I read this piece of code in a c++ book(Sams - C++ Footprint and Performance Optimization).
There is an article suggesting that string comparison can be made faster by treating strings as integer.
I am a little confused about the reason behind it? Is it that by doing so we will lessen the number of machine instructions that will take place for converting each character first to an integer and then to bits or something else?
Can anybody please elaborate?
inline int int_strcmp(char *s1, char *s2, int len)
{
if ((len & 0x03) != 0)
return(macro_strcmp(s1, s2));
for (int i =0; *(int*)&s1[i] == *(int*)&s2[i];)
{
i+=4;
if (i >= len)
return(true); }
return(false);
}
Article (for reference)
Another way to speed up string comparison is by treating the character arrays as integer arrays . On most systems an integer is four times larger than a character, and so four characters can be compared at the same time. When the strings have a length that is a multiple of the length of an integer, doing integer comparisons can greatly speed up your string comparison. Listing 10.1 shows what an integer string compare function can look like.
Listing 10.1 Integer String Comparison
inline int int_strcmp(char *s1, char *s2, int len)
{
if ((len & 0x03) != 0)
return(macro_strcmp(s1, s2));
for (int i =0; *(int*)&s1[i] == *(int*)&s2[i];)
{
i+=4;
if (i >= len)
return(true); // match
}
return(false);
}
The int_strcmp function quickly checks whether the given string length is a multiple of four. If this is not the case, the previously discussed macro_strcmp function is called. For strings with a correct length, characters are compared in groups of four by casting the character pointers to integer pointers and thus reading integers from the string. The longer the compared strings are—and the more they look alike—the more benefits this int_strcmp function reaps compared to the previous implementations given in this chapter. For our example of finding Small Table articles in the dbase.txt file, this integer implementation is again faster (up to 50%). This is reflected in the results of the 10Source01.cpp program.

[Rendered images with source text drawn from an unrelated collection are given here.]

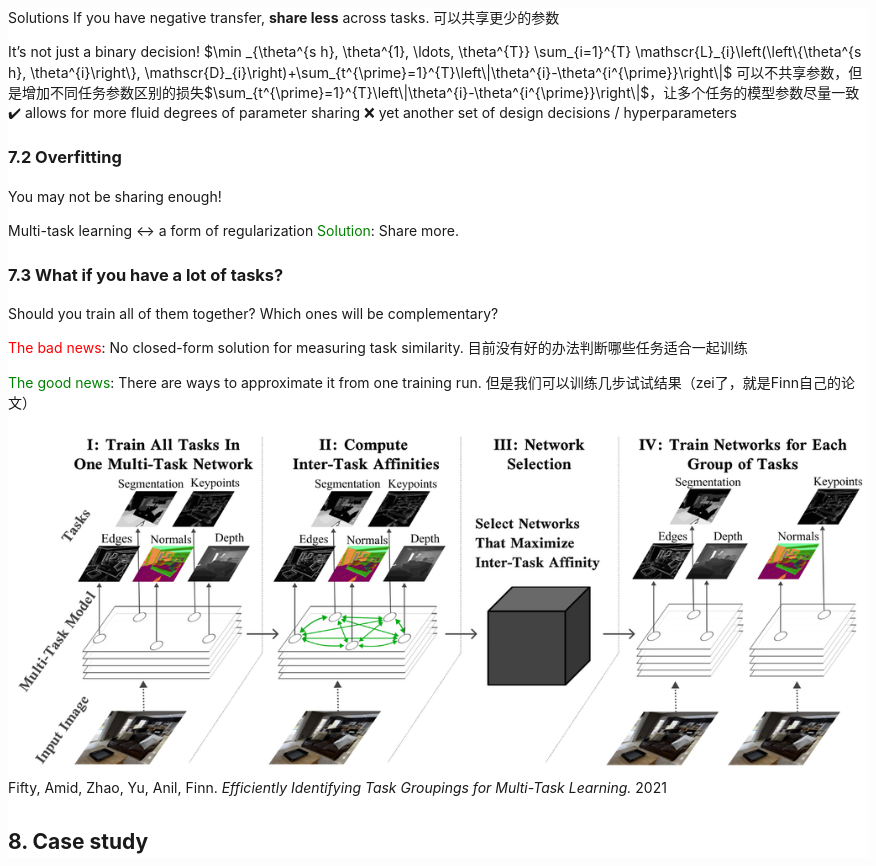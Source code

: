 Solutions
If you have negative transfer, **share less** across tasks.
可以共享更少的参数

It’s not just a binary decision!
$\min _{\theta^{s h}, \theta^{1}, \ldots, \theta^{T}} \sum_{i=1}^{T} \mathscr{L}_{i}\left(\left\{\theta^{s h}, \theta^{i}\right\}, \mathscr{D}_{i}\right)+\sum_{t^{\prime}=1}^{T}\left\|\theta^{i}-\theta^{i^{\prime}}\right\|$
可以不共享参数，但是增加不同任务参数区别的损失$\sum_{t^{\prime}=1}^{T}\left\|\theta^{i}-\theta^{i^{\prime}}\right\|$，让多个任务的模型参数尽量一致
✔️ allows for more fluid degrees of parameter sharing
❌ yet another set of design decisions / hyperparameters

### 7.2 Overfitting

You may not be sharing enough! 

Multi-task learning <-> a form of regularization 
<font color='green'>Solution</font>: Share more.

### 7.3 What if you have a lot of tasks?

Should you train all of them together? Which ones will be complementary?

<font color='red'>The bad news</font>: No closed-form solution for measuring task similarity.
目前没有好的办法判断哪些任务适合一起训练

<font color='green'>The good news</font>: There are ways to approximate it from one training run.
但是我们可以训练几步试试结果（zei了，就是Finn自己的论文）

![600](Resources/4.%20Artificial%20intelligence/1.%20Major%20goals/Intelligence/Machine%20learning/General%20Multi-Task%20Learning/Special%20Multi-Task%20Learning/Efficiently%20Identifying%20Task%20Groupings%20for%20Multi-Task%20Learning.png)
Fifty, Amid, Zhao, Yu, Anil, Finn. *Efficiently Identifying Task Groupings for Multi-Task Learning.* 2021

## 8. Case study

The reason why the string lengths have to be a multiple of the integer size for this function to work is that any other size will cause this function to compare beyond the length of a string. A string with a length of six, for instance, will be compared in two loop iterations. The first iteration compares the first four bytes, which is no problem. The second iteration compares the second four bytes, of which only two are part of the actual string. The third byte will be a null indicating the end of the string. The fourth byte, however, is not part of the string. Two strings of six characters that are identical could be found to be different just because of the value of these fourth bytes. The int_compare function can of course be altered to check for different string sizes but it is not very likely that it will still be faster in most string compare cases.